Falls Sie nicht ausschliessen können, dass es sich beim Erwerb der Immobilie um eine bewilligungs­pflichtige Transaktion handelt, ist bei der zuständigen kantonalen Behörde eine Bewilligung oder die Feststellung der Nicht-Bewilligungspflicht zu beantragen. Liegt bei einer be­willigungspflichtigen Trans­aktion keine Bewilligung vor, kann der Grundbucheintrag beziehungs­wie­se der Eigentumser­werb nicht vollzogen werden. Widerhandlungen ge­gen die Vorschriften der Lex Koller können verwaltungsrechtliche, zivilrechtliche und strafrecht­liche Folgen haben.

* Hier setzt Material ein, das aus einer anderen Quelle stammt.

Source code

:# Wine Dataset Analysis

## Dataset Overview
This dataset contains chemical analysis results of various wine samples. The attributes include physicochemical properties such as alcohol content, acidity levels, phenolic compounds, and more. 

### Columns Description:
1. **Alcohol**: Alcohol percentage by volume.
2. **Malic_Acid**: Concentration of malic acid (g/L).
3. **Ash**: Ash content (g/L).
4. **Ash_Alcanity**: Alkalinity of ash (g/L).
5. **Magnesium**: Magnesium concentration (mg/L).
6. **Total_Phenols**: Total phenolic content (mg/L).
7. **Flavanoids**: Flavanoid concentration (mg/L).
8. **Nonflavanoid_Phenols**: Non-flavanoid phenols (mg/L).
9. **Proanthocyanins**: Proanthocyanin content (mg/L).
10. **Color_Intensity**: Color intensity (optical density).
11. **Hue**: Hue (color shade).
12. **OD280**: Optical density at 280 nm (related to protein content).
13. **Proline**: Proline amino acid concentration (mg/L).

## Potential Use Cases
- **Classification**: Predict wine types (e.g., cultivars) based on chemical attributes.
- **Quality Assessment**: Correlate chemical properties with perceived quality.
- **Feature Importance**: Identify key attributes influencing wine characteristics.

LINDEMANNLAW berät Privat- und Geschäftskunden bei sämtlichen immobilienbe­zogenen Transaktionen inklusive der Analyse des Erwerbs von Grundstücken durch Personen im Ausland («Lex Koller») sowie bei Wohn-/Geschäftssitzwechsel in die Schweiz. Kontaktieren Sie unsere Rechtsanwälte, Wirtschaftsprüfer, Steuerberater oder Urkundspersonen (notarielle Dienstleistungen) – wir freuen uns auf Sie.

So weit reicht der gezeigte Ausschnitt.